Ellen- first off I am sorry it has taken me so long to reply, you are raising important questions - I will give them a stab and Lynn will join in as soon as she can.
I am sure that you are correct in that depression, anger, grief and/or shame related to some event in their lives, taxes your patient's coping abilities. I do believe that smoking is a drug addition and one that is responsible for more deaths than any other. This is going to make your job much harder as the body has to fight on a physical as well as psychological level. The exploration of what was going on prior to a relapse must be helpful. You will be trying to teach your patients how to anticipate situations of increased risk for them to relapse. The 12 step models might even turn out to be very useful in treating smokers! The one suggestion I have since your time is sooo short, is to add a focus on guilt as a potential precipitant. All the other affects you have mentioned are important as well and helpful but they are probably more intuitive and if they were the problem you might have seen more successes. I don't know, but if I had only one session I would treat it as a crisis intervention and very boldly try to enter into their unconscious process in order to see if they were ruining their life out of quilt toward a loved one, or a belief that the deserved to be punished or others would prefer them dead. It could also be an identification or compliance to a loved one. That person could be alive or dead, a smoker or someone who also put their health at risk in another way (drug/alcohol/aids). It could be occurring because they felt they had achieved a better life than a sibling or parent and the patient felt that to put their health at risk would even the score. The possibilities are endless but the idea would be to look for a reason that your patient would feel so compelled as to continue to do something that they know will kill them.

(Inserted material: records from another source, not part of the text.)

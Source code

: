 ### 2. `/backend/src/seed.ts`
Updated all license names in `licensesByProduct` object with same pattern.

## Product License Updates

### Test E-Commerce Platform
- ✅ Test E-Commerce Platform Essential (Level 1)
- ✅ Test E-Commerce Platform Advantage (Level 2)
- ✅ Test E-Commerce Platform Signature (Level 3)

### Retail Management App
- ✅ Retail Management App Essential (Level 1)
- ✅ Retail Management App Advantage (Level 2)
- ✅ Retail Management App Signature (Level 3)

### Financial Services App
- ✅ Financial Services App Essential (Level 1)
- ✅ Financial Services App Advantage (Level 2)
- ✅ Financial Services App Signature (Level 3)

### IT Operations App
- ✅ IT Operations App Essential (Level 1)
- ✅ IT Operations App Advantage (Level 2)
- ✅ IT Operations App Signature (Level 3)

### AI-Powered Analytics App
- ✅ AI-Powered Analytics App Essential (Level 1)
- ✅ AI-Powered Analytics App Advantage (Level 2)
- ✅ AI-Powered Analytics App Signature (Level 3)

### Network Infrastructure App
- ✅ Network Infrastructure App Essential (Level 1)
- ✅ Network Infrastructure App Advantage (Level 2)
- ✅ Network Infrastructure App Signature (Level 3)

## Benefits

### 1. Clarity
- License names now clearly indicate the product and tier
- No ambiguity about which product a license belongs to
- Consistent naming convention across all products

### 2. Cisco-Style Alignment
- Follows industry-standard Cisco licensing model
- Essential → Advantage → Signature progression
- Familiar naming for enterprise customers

They are acting suicidal so I would treat them as I would a patient who was acting self-destructively. With regard to the occurrence of severe negative affect that precipitated you patient's return to smoking, I would look to see-(by asking them) if the event triggered a need to hurt themselves-or feel worthless etc. I would also want to see if their had been a previous event or trauma that caused a resurgence of quilt feelings that set off the chain of negative affects and smoking. All this in one session- of course not but I would be interested to see if a questioning of possible quilt motives would help in some of your cases. What do you or others (chime right in! ) think?